Your objective: For every line in the records that has the word "passage", make a copy.

Data to examine:
======

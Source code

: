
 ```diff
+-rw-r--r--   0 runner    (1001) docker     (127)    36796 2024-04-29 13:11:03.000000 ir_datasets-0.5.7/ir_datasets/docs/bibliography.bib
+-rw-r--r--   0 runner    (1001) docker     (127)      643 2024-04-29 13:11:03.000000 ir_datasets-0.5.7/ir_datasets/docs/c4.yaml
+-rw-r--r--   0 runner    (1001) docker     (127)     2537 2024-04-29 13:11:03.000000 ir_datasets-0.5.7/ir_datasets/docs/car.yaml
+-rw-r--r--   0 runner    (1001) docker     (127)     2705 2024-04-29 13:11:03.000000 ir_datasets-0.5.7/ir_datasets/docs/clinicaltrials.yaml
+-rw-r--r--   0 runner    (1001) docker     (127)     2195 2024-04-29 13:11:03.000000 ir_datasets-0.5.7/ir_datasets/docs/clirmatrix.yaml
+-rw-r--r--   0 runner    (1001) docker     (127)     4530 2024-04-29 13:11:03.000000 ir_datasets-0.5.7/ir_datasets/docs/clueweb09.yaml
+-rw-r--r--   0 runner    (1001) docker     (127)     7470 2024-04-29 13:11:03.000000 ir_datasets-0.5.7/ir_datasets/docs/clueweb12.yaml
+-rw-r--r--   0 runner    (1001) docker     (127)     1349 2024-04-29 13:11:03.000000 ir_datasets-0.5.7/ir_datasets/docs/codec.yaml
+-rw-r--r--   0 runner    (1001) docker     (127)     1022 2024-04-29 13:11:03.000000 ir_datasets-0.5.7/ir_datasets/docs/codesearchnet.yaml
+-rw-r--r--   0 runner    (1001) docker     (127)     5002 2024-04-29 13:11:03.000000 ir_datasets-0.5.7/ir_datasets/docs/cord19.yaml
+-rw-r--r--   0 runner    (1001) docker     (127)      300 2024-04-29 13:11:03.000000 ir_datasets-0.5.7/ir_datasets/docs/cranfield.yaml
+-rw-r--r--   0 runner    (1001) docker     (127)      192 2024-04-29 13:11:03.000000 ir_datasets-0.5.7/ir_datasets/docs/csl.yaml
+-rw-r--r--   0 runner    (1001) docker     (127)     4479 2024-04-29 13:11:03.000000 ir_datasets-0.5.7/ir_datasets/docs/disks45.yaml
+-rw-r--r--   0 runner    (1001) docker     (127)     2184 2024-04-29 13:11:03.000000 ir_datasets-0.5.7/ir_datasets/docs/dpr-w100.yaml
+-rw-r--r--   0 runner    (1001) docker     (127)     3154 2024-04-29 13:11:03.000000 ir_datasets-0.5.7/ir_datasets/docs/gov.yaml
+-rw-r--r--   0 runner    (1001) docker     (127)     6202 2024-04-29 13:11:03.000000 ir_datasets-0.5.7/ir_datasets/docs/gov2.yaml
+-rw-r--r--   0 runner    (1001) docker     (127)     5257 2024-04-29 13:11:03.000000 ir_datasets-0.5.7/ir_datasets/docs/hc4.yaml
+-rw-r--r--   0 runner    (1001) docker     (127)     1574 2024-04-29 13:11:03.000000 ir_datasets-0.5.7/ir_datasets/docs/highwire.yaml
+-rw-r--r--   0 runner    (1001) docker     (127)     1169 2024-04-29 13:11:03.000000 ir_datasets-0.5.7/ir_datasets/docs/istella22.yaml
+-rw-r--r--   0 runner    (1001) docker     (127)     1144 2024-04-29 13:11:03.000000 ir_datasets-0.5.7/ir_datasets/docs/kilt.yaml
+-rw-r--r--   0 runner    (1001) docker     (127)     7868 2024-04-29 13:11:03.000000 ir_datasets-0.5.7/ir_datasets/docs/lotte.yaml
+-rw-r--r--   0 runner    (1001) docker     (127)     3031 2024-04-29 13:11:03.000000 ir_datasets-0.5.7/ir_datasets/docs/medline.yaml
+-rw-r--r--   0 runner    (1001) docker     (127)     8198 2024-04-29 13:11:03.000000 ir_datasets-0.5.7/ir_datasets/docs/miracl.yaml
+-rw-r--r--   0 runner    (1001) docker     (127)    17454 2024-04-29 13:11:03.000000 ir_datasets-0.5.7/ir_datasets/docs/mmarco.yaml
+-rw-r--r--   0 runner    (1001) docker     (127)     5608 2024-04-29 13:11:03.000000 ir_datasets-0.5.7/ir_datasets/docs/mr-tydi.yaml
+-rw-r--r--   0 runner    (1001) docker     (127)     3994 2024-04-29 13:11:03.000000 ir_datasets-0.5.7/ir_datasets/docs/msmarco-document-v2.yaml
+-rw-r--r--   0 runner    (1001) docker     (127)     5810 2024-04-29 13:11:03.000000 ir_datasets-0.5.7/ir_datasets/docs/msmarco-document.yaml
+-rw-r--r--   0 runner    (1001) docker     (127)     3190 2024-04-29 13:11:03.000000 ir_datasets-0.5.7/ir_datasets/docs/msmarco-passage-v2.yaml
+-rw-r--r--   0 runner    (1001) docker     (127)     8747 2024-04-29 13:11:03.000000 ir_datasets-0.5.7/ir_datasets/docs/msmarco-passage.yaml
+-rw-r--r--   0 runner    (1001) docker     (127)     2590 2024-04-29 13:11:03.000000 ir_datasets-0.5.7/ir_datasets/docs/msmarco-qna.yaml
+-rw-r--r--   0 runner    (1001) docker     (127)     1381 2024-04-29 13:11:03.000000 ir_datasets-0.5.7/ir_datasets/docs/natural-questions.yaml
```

======

Response below:
+-rw-r--r--   0 runner    (1001) docker     (127)     3190 2024-04-29 13:11:03.000000 ir_datasets-0.5.7/ir_datasets/docs/msmarco-passage-v2.yaml
+-rw-r--r--   0 runner    (1001) docker     (127)     8747 2024-04-29 13:11:03.000000 ir_datasets-0.5.7/ir_datasets/docs/msmarco-passage.yaml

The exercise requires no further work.